I have a question i know a line i just know its slope(m) and a point on it A(x,y) How can i calculate the points(actually two of them) on this line with a distance(d) from point A ??? I m asking this for finding intensity of pixels on a line that pass through A(x,y) with a distance .Distance in this case will be number of pixels.
So if your slope is in a ratio of height/width on the screen (and when I first read the question, I didn't realise you were in 2D until you mentioned pixels)...
So if we consider a point (a,b), it's on your line if:
(a-x) / (b-y) = m
So now if you know 'a' or 'b', you should be able to work out the other one.
Of course, you'll have to decide what 'd' means. Is that on one axis, or is it the length of the diagonal line? Pythagorus should be able to help you with that one.
Rob
I would suggest converting the line to a parametric format instead of point-slope. That is, a parametric function for the line returns points along that line for the value of some parameter t. You can represent the line as a reference point, and a vector representing the direction of the line going through that point. That way, you just travel d units forward and backward from point A to get your other points.
Since your line has slope m, its direction vector is <1, m>. Since it moves m pixels in y for every 1 pixel in x. You want to normalize that direction vector to be unit length so you divide by the magnitude of the vector.
magnitude = (1^2 + m^2)^(1/2) N = <1, m> / magnitude = <1 / magnitude, m / magnitude>
The normalized direction vector is N. Now you are almost done. You just need to write the equation for your line in parameterized format:
f(t) = A + t*N
This uses vector math. Specifically, scalar vector multiplication (of your parameter t and the vector N) and vector addition (of A and t*N). The result of the function f is a point along the line. The 2 points you are looking for are f(d) and f(-d). Implement that in the language of your choosing.
The advantage to using this method, as opposed to all the other answers so far, is that you can easily extend this method to support a line with "infinite" slope. That is, a vertical line like x = 3. You don't really need the slope, all you need is the normalized direction vector. For a vertical line, it is <0, 1>. This is why graphics operations often use vector math, because the calculations are more straight-forward and less prone to singularities. It may seem a little complicated at first, but once you get the hang of vector operations, a lot of computer graphics tasks get a lot easier.

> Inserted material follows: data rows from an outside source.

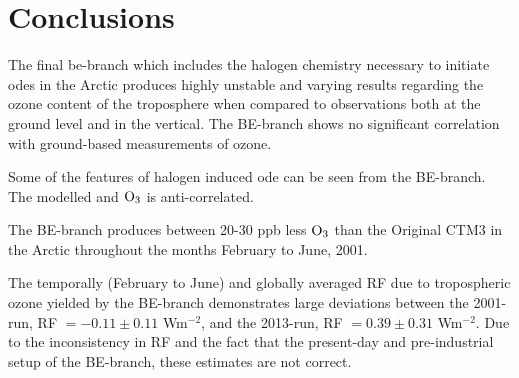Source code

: \setcounter{chapter}{7}
\chapter{Conclusions}\label{Chap:conclusion}

The final \acrlong{be}-branch which includes the halogen chemistry necessary to initiate \acrlong{ode}s in the Arctic produces highly unstable and varying results regarding the ozone content of the troposphere when compared to observations both at the ground level and in the vertical. The BE-branch shows no significant correlation with ground-based measurements of ozone. 

\medskip

Some of the features of halogen induced \acrshort{ode} can be seen from the BE-branch. The modelled  and $\mathrm{O_3}$ is anti-correlated. 

\medskip

The BE-branch produces between 20-30 ppb less $\mathrm{O_3}$ than the Original CTM3 in the Arctic throughout the months February to June, 2001. 

\medskip

The temporally (February to June) and globally averaged RF due to tropospheric ozone yielded by the BE-branch demonstrates large deviations between the 2001-run, RF $=-0.11\pm0.11$ Wm$^{-2}$, and the 2013-run, RF $= 0.39\pm0.31$ Wm$^{-2}$. Due to the inconsistency in RF and the fact that the present-day and pre-industrial setup of the BE-branch, these estimates are not correct. 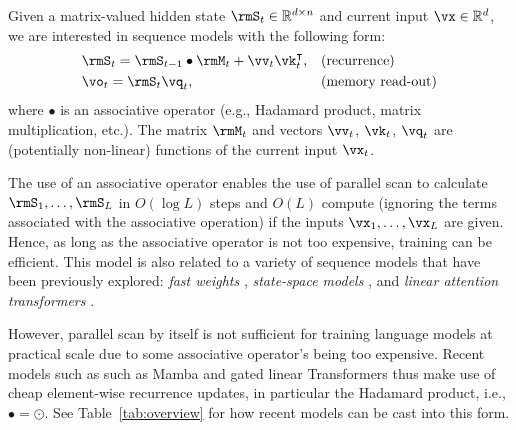 


Given a matrix-valued hidden state $\rmS_t \in \mathbb{R}^{d \times n}$ and current input $\vx \in \mathbb{R}^{d}$, we are interested in sequence models with the following form:
\begin{align*}
    &\rmS_t =   \rmS_{t-1} \bullet \rmM_t  + \vv_t  \vk_t^\intercal, && \text{(recurrence)} \\ &\vo_t = \rmS_t \vq_t,  && \text{(memory read-out)}
\end{align*}
where $\bullet$ is an associative operator (e.g., Hadamard product, matrix multiplication, etc.). The matrix $\rmM_t$ and vectors $\vv_t$, $\vk_t$, $\vq_t$  are (potentially non-linear) functions of the current input $\vx_t$. 

The use of an associative operator enables the use of parallel scan to calculate $\rmS_1, \dots, \rmS_L$ in $O(\log L)$ steps and $O(L)$ compute (ignoring the terms associated with the  associative operation)   if the inputs  $\vx_1, \dots, \vx_L$ are given. Hence, as long as the associative operator is not too expensive, training can be efficient. This model is also related to a variety of sequence models that have been previously explored: \textit{fast weights} \cite[][\textit{i.a.}]{hinton_using_1987,schmidhuber_learning_1992,ba_using_2016,schlag_linear_2021,irie_going_2021,mao_fine-tuning_2022},  \textit{state-space models} \cite[][\textit{i.a.}]{hasani2022liquid,fu_hungry_2023,mehta_long_2023,smith_simplified_2023,gu_mamba_2023}, and \textit{linear attention transformers} \cite[][\textit{i.a.}]{katharopoulos_transformers_2020,peng_random_2021,choromanski_rethinking_2021,sun2023retentive,pramanik_recurrent_2023,yang_gated_2023}. 

However,  parallel scan by itself is not sufficient for  training language models at practical scale due to  some associative operator's  being too expensive. Recent models such as such as Mamba \cite{gu_mamba_2023} and gated linear Transformers \cite{sun2023retentive,yang_gated_2023,qin_hgrn2_2024,peng_eagle_2024,beck2024xlstm}  thus make use of cheap element-wise recurrence updates, in particular the Hadamard product, i.e., $\bullet = \odot$. See Table~\ref{tab:overview} for how recent models can be cast into this form. 

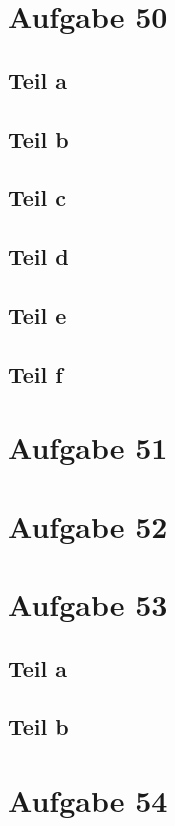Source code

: \documentclass[10pt,a4paper]{article}
\begin{document}
\section{Aufgabe 50}

\subsection{Teil a}

\subsection{Teil b}

\subsection{Teil c}

\subsection{Teil d}

\subsection{Teil e}

\subsection{Teil f}

\section{Aufgabe 51}

\section{Aufgabe 52}

\section{Aufgabe 53}

\subsection{Teil a}

\subsection{Teil b}

\section{Aufgabe 54}
\end{document}
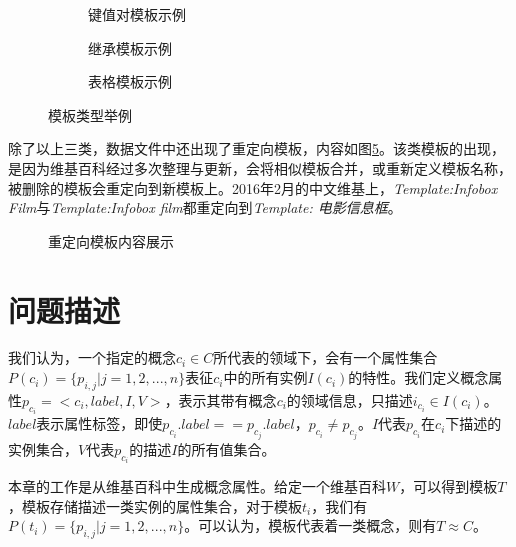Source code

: \begin{figure}[ht]
\centering
    \begin{subfigure}{7.2cm}
        \centering
        \caption{键值对模板示例}
        \label{fig:template-keyvalue}
    \end{subfigure}%
    \hspace{0.01cm}%
    \begin{subfigure}{7.2cm}
        \centering
        \caption{继承模板示例}
        \label{fig:template-inherit}
    \end{subfigure}
    \vspace{0.01cm}%
    \begin{subfigure}{9.6cm}
        \centering
        \caption{表格模板示例}
        \label{fig:template-table}
    \end{subfigure}%
\caption{模板类型举例}
\label{fig:template-examples}
\end{figure}

除了以上三类，数据文件中还出现了{\heiti 重定向模板}，内容如图\ref{fig:template-redirect}。该类模板的出现，是因为维基百科经过多次整理与更新，会将相似模板合并，或重新定义模板名称，被删除的模板会重定向到新模板上。2016年2月的中文维基上，\textit{Template:Infobox Film}与\textit{Template:Infobox film}都重定向到\textit{Template: 电影信息框}。

\begin{figure}[H]
  \centering
  \caption{重定向模板内容展示}
  \label{fig:template-redirect}
\end{figure}

\section{问题描述}

我们认为，一个指定的概念$c_i \in C$所代表的领域下，会有一个属性集合$P(c_i)=\{p_{i,j}|j=1,2,...,n\}$表征$c_i$中的所有实例$I(c_i)$的特性。我们定义概念属性$p_{c_i}= <c_i, label, I, V>$，表示其带有概念$c_i$的领域信息，只描述$i_{c_i} \in I(c_i)$。$label$表示属性标签，即使$p_{c_i}.label == p_{c_j}.label$，$p_{c_i} \neq p_{c_j}$。$I$代表$p_{c_i}$在$c_i$下描述的实例集合，$V$代表$p_{c_i}$的描述$I$的所有值集合。

本章的工作是从维基百科中生成概念属性。给定一个维基百科$W$，可以得到模板$T$，模板存储描述一类实例的属性集合，对于模板$t_i$，我们有$P(t_i)=\{p_{i,j}|j=1,2,...,n\}$。可以认为，模板代表着一类概念，则有$T \approx C$。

Let's call the point you are trying to find P, with coordinates px, py, and your starting point A's coordinates ax and ay. Slope m is just the ratio of the change in Y over the change in X, so if your point P is distance s from A, then its coordinates are px = ax + s, and py = ay + m * s. Now using Pythagoras, the distance d from A to P will be d = sqrt(s * s + (m * s) * (m * s)). To make P be a specific D units away from A, find s as s = D/sqrt(1 + m * m).